In the present study, we provide evidence that PANDER is expressed in human liver samples. In the human hepatic cell line HepG2, PANDER represses Akt activation, up-regulates FOXO1 activity, and induces lipid deposition. In addition, free fatty acids significantly activate PANDER expression in HepG2 cells (data not shown). Because FOXO1 expression and activity have been reported to be increased in human steatohepatitic livers and are correlated with the severity of nonalcoholic steatohepatitis,21 we speculate that PANDER expression may be increased in human steatotic liver, which contributes to the progression of human fatty liver and other related metabolic disorders through a FOXO1-mediated pathway (Fig. 7D).
It should be noted that the experimental animal models used in the current study may not resemble NAFLD. The effect of long-term hepatic overexpression of PANDER on liver lipid metabolism may provide more insight into the role of PANDER in the pathogenesis of NAFLD. Generation of a transgenic mouse with selective PANDER expression in the liver will be useful in addressing this important issue.

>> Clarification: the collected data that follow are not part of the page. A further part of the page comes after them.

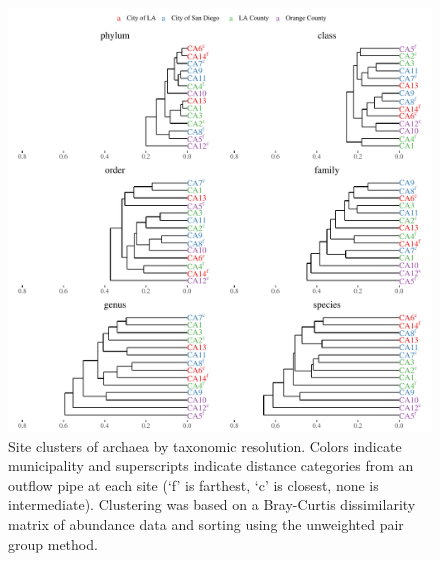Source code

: \documentclass[letterpaper,12pt]{article}\usepackage[]{graphicx}\usepackage[]{color}
\newenvironment{knitrout}{}{} %
\begin{document}
\begin{knitrout}
\color{fgcolor}\begin{figure}[!ht]

{\centering \includegraphics[width=\textwidth]{figs/clust1_arch-1} 

}

\caption[Site clusters of archaea by taxonomic resolution]{Site clusters of archaea by taxonomic resolution.  Colors indicate municipality and superscripts indicate distance categories from an outflow pipe at each site (`f' is farthest, `c' is closest, none is intermediate).  Clustering was based on a Bray-Curtis dissimilarity matrix of abundance data and sorting using the unweighted pair group method.}\label{fig:clust1_arch}
\end{figure}


\end{knitrout}
\end{document}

In conclusion, we demonstrate that PANDER is a critical metabolic regulator in the liver. Hepatic PANDER promotes lipogenesis and compromises insulin signaling in the liver, mainly through an increase in FOXO1 activity. The reciprocal activation between PANDER and FOXO1 and attenuated Akt/FOXO1 and AMPK/FOXO1 signaling may represent major mechanisms involved in PANDER-mediated hepatic lipogenesis and insulin resistance. PANDER may be a potential therapeutic target for the treatment of hepatic steatosis and related metabolic disorders.
We thank Laura Heraty and Tiao Guan for assistance in editing the manuscript.